• TASK GOAL: Retype each record exactly, please. Skip none.

• DATA:
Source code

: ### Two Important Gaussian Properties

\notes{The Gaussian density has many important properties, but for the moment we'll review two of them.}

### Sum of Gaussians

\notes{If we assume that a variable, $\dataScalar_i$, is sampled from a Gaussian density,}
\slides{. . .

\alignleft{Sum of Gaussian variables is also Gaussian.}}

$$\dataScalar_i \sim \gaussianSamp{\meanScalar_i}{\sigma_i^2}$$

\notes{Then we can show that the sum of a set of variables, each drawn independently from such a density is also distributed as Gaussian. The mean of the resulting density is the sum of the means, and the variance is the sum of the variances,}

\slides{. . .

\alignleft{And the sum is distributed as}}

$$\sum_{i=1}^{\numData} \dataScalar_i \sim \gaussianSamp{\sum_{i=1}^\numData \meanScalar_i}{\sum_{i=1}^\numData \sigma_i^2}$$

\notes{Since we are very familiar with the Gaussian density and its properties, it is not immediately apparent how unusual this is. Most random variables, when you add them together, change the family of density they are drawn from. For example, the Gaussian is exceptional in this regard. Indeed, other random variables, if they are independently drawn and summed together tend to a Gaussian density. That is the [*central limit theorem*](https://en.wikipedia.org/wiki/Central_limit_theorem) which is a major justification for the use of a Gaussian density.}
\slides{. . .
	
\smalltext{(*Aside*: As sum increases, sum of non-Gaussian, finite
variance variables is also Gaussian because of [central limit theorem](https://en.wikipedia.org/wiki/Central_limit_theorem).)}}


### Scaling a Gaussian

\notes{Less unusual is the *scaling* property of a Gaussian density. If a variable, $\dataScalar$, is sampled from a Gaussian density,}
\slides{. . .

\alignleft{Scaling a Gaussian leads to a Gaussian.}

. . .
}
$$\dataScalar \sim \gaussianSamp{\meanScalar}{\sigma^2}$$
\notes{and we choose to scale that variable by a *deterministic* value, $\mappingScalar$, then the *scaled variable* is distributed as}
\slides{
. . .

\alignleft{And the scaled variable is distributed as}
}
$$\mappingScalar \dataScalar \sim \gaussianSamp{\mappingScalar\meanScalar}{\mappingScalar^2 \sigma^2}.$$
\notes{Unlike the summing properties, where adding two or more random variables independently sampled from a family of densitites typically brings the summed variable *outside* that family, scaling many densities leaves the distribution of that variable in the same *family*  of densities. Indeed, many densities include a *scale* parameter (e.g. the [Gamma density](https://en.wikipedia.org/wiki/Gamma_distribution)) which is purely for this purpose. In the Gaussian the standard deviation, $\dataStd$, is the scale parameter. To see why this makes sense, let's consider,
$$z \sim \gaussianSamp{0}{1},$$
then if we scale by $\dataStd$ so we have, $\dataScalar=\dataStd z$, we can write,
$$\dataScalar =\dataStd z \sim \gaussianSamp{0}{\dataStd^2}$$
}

• RESPONSE TO THE EXERCISE:
Source code

: ### Two Important Gaussian Properties

\notes{The Gaussian density has many important properties, but for the moment we'll review two of them.}

### Sum of Gaussians

\notes{If we assume that a variable, $\dataScalar_i$, is sampled from a Gaussian density,}
\slides{. . .

\alignleft{Sum of Gaussian variables is also Gaussian.}}

$$\dataScalar_i \sim \gaussianSamp{\meanScalar_i}{\sigma_i^2}$$

\notes{Then we can show that the sum of a set of variables, each drawn independently from such a density is also distributed as Gaussian. The mean of the resulting density is the sum of the means, and the variance is the sum of the variances,}

\slides{. . .

\alignleft{And the sum is distributed as}}

$$\sum_{i=1}^{\numData} \dataScalar_i \sim \gaussianSamp{\sum_{i=1}^\numData \meanScalar_i}{\sum_{i=1}^\numData \sigma_i^2}$$

\notes{Since we are very familiar with the Gaussian density and its properties, it is not immediately apparent how unusual this is. Most random variables, when you add them together, change the family of density they are drawn from. For example, the Gaussian is exceptional in this regard. Indeed, other random variables, if they are independently drawn and summed together tend to a Gaussian density. That is the [*central limit theorem*](https://en.wikipedia.org/wiki/Central_limit_theorem) which is a major justification for the use of a Gaussian density.}
\slides{. . .
	
\smalltext{(*Aside*: As sum increases, sum of non-Gaussian, finite
variance variables is also Gaussian because of [central limit theorem](https://en.wikipedia.org/wiki/Central_limit_theorem).)}}


### Scaling a Gaussian

\notes{Less unusual is the *scaling* property of a Gaussian density. If a variable, $\dataScalar$, is sampled from a Gaussian density,}
\slides{. . .

\alignleft{Scaling a Gaussian leads to a Gaussian.}

. . .
}
$$\dataScalar \sim \gaussianSamp{\meanScalar}{\sigma^2}$$
\notes{and we choose to scale that variable by a *deterministic* value, $\mappingScalar$, then the *scaled variable* is distributed as}
\slides{
. . .

\alignleft{And the scaled variable is distributed as}
}
$$\mappingScalar \dataScalar \sim \gaussianSamp{\mappingScalar\meanScalar}{\mappingScalar^2 \sigma^2}.$$
\notes{Unlike the summing properties, where adding two or more random variables independently sampled from a family of densitites typically brings the summed variable *outside* that family, scaling many densities leaves the distribution of that variable in the same *family*  of densities. Indeed, many densities include a *scale* parameter (e.g. the [Gamma density](https://en.wikipedia.org/wiki/Gamma_distribution)) which is purely for this purpose. In the Gaussian the standard deviation, $\dataStd$, is the scale parameter. To see why this makes sense, let's consider,
$$z \sim \gaussianSamp{0}{1},$$
then if we scale by $\dataStd$ so we have, $\dataScalar=\dataStd z$, we can write,
$$\dataScalar =\dataStd z \sim \gaussianSamp{0}{\dataStd^2}$$
}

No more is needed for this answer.